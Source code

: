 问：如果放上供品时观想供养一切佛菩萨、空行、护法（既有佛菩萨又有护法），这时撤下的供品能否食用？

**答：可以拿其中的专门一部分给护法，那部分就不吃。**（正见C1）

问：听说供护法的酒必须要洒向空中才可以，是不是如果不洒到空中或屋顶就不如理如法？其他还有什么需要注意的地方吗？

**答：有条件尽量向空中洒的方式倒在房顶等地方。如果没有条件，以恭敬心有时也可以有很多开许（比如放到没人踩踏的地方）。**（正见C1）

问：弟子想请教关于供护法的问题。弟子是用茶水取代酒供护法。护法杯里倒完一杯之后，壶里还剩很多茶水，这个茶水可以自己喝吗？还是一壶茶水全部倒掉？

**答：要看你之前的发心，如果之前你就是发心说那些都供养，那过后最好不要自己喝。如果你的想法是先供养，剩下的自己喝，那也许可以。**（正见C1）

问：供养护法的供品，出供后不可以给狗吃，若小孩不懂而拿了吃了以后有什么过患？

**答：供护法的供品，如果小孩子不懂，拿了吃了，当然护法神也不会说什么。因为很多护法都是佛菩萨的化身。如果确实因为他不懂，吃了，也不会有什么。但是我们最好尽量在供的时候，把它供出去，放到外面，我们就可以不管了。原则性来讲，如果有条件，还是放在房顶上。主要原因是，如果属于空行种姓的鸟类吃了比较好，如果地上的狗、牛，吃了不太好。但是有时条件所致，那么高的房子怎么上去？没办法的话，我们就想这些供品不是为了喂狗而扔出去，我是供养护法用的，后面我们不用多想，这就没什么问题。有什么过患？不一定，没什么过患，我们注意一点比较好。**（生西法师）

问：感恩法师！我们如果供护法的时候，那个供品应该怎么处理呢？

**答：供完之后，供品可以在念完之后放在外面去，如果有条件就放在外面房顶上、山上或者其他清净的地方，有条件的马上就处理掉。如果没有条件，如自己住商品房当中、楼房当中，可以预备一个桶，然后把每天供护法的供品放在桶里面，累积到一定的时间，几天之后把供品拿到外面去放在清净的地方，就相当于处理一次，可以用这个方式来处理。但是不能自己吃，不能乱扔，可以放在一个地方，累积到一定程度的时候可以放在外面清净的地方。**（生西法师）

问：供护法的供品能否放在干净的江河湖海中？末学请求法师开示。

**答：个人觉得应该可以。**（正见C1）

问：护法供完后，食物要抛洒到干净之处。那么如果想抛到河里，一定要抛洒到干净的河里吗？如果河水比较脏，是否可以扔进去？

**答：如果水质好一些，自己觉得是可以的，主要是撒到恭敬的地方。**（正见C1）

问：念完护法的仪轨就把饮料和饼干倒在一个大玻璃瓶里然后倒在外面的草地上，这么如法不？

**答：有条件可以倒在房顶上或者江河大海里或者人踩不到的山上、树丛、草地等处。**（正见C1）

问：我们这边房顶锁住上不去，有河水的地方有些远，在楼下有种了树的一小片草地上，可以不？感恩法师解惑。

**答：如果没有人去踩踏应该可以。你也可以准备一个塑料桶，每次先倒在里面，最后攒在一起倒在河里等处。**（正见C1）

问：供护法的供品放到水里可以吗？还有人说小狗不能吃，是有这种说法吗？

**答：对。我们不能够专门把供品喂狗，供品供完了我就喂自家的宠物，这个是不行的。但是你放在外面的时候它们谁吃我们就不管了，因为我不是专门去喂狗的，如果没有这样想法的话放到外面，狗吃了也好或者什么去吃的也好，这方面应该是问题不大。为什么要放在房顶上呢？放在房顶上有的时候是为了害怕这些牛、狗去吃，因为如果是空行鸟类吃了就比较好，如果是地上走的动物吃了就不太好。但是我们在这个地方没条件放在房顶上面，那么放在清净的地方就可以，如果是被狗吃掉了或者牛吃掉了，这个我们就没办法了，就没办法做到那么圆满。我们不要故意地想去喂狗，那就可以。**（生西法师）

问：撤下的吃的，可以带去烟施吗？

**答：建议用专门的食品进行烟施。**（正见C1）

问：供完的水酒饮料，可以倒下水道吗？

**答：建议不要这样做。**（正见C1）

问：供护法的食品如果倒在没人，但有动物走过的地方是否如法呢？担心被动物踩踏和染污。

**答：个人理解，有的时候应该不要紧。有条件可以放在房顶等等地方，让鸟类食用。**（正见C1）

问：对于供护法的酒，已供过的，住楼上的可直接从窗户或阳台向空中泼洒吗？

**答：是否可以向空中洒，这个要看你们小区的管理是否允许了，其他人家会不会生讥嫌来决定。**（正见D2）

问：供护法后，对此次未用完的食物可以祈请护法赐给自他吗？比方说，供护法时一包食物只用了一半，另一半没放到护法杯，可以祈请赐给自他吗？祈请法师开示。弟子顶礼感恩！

Problem details
From the first line to the last, return the records unchanged.

Completed task
Source code

: 问：如果放上供品时观想供养一切佛菩萨、空行、护法（既有佛菩萨又有护法），这时撤下的供品能否食用？

**答：可以拿其中的专门一部分给护法，那部分就不吃。**（正见C1）

问：听说供护法的酒必须要洒向空中才可以，是不是如果不洒到空中或屋顶就不如理如法？其他还有什么需要注意的地方吗？

**答：有条件尽量向空中洒的方式倒在房顶等地方。如果没有条件，以恭敬心有时也可以有很多开许（比如放到没人踩踏的地方）。**（正见C1）

问：弟子想请教关于供护法的问题。弟子是用茶水取代酒供护法。护法杯里倒完一杯之后，壶里还剩很多茶水，这个茶水可以自己喝吗？还是一壶茶水全部倒掉？

**答：要看你之前的发心，如果之前你就是发心说那些都供养，那过后最好不要自己喝。如果你的想法是先供养，剩下的自己喝，那也许可以。**（正见C1）

问：供养护法的供品，出供后不可以给狗吃，若小孩不懂而拿了吃了以后有什么过患？

**答：供护法的供品，如果小孩子不懂，拿了吃了，当然护法神也不会说什么。因为很多护法都是佛菩萨的化身。如果确实因为他不懂，吃了，也不会有什么。但是我们最好尽量在供的时候，把它供出去，放到外面，我们就可以不管了。原则性来讲，如果有条件，还是放在房顶上。主要原因是，如果属于空行种姓的鸟类吃了比较好，如果地上的狗、牛，吃了不太好。但是有时条件所致，那么高的房子怎么上去？没办法的话，我们就想这些供品不是为了喂狗而扔出去，我是供养护法用的，后面我们不用多想，这就没什么问题。有什么过患？不一定，没什么过患，我们注意一点比较好。**（生西法师）

问：感恩法师！我们如果供护法的时候，那个供品应该怎么处理呢？

**答：供完之后，供品可以在念完之后放在外面去，如果有条件就放在外面房顶上、山上或者其他清净的地方，有条件的马上就处理掉。如果没有条件，如自己住商品房当中、楼房当中，可以预备一个桶，然后把每天供护法的供品放在桶里面，累积到一定的时间，几天之后把供品拿到外面去放在清净的地方，就相当于处理一次，可以用这个方式来处理。但是不能自己吃，不能乱扔，可以放在一个地方，累积到一定程度的时候可以放在外面清净的地方。**（生西法师）

问：供护法的供品能否放在干净的江河湖海中？末学请求法师开示。

**答：个人觉得应该可以。**（正见C1）

问：护法供完后，食物要抛洒到干净之处。那么如果想抛到河里，一定要抛洒到干净的河里吗？如果河水比较脏，是否可以扔进去？

**答：如果水质好一些，自己觉得是可以的，主要是撒到恭敬的地方。**（正见C1）

问：念完护法的仪轨就把饮料和饼干倒在一个大玻璃瓶里然后倒在外面的草地上，这么如法不？

**答：有条件可以倒在房顶上或者江河大海里或者人踩不到的山上、树丛、草地等处。**（正见C1）

问：我们这边房顶锁住上不去，有河水的地方有些远，在楼下有种了树的一小片草地上，可以不？感恩法师解惑。

**答：如果没有人去踩踏应该可以。你也可以准备一个塑料桶，每次先倒在里面，最后攒在一起倒在河里等处。**（正见C1）

问：供护法的供品放到水里可以吗？还有人说小狗不能吃，是有这种说法吗？

**答：对。我们不能够专门把供品喂狗，供品供完了我就喂自家的宠物，这个是不行的。但是你放在外面的时候它们谁吃我们就不管了，因为我不是专门去喂狗的，如果没有这样想法的话放到外面，狗吃了也好或者什么去吃的也好，这方面应该是问题不大。为什么要放在房顶上呢？放在房顶上有的时候是为了害怕这些牛、狗去吃，因为如果是空行鸟类吃了就比较好，如果是地上走的动物吃了就不太好。但是我们在这个地方没条件放在房顶上面，那么放在清净的地方就可以，如果是被狗吃掉了或者牛吃掉了，这个我们就没办法了，就没办法做到那么圆满。我们不要故意地想去喂狗，那就可以。**（生西法师）

问：撤下的吃的，可以带去烟施吗？

**答：建议用专门的食品进行烟施。**（正见C1）

问：供完的水酒饮料，可以倒下水道吗？

**答：建议不要这样做。**（正见C1）

问：供护法的食品如果倒在没人，但有动物走过的地方是否如法呢？担心被动物踩踏和染污。

**答：个人理解，有的时候应该不要紧。有条件可以放在房顶等等地方，让鸟类食用。**（正见C1）

问：对于供护法的酒，已供过的，住楼上的可直接从窗户或阳台向空中泼洒吗？

**答：是否可以向空中洒，这个要看你们小区的管理是否允许了，其他人家会不会生讥嫌来决定。**（正见D2）

问：供护法后，对此次未用完的食物可以祈请护法赐给自他吗？比方说，供护法时一包食物只用了一半，另一半没放到护法杯，可以祈请赐给自他吗？祈请法师开示。弟子顶礼感恩！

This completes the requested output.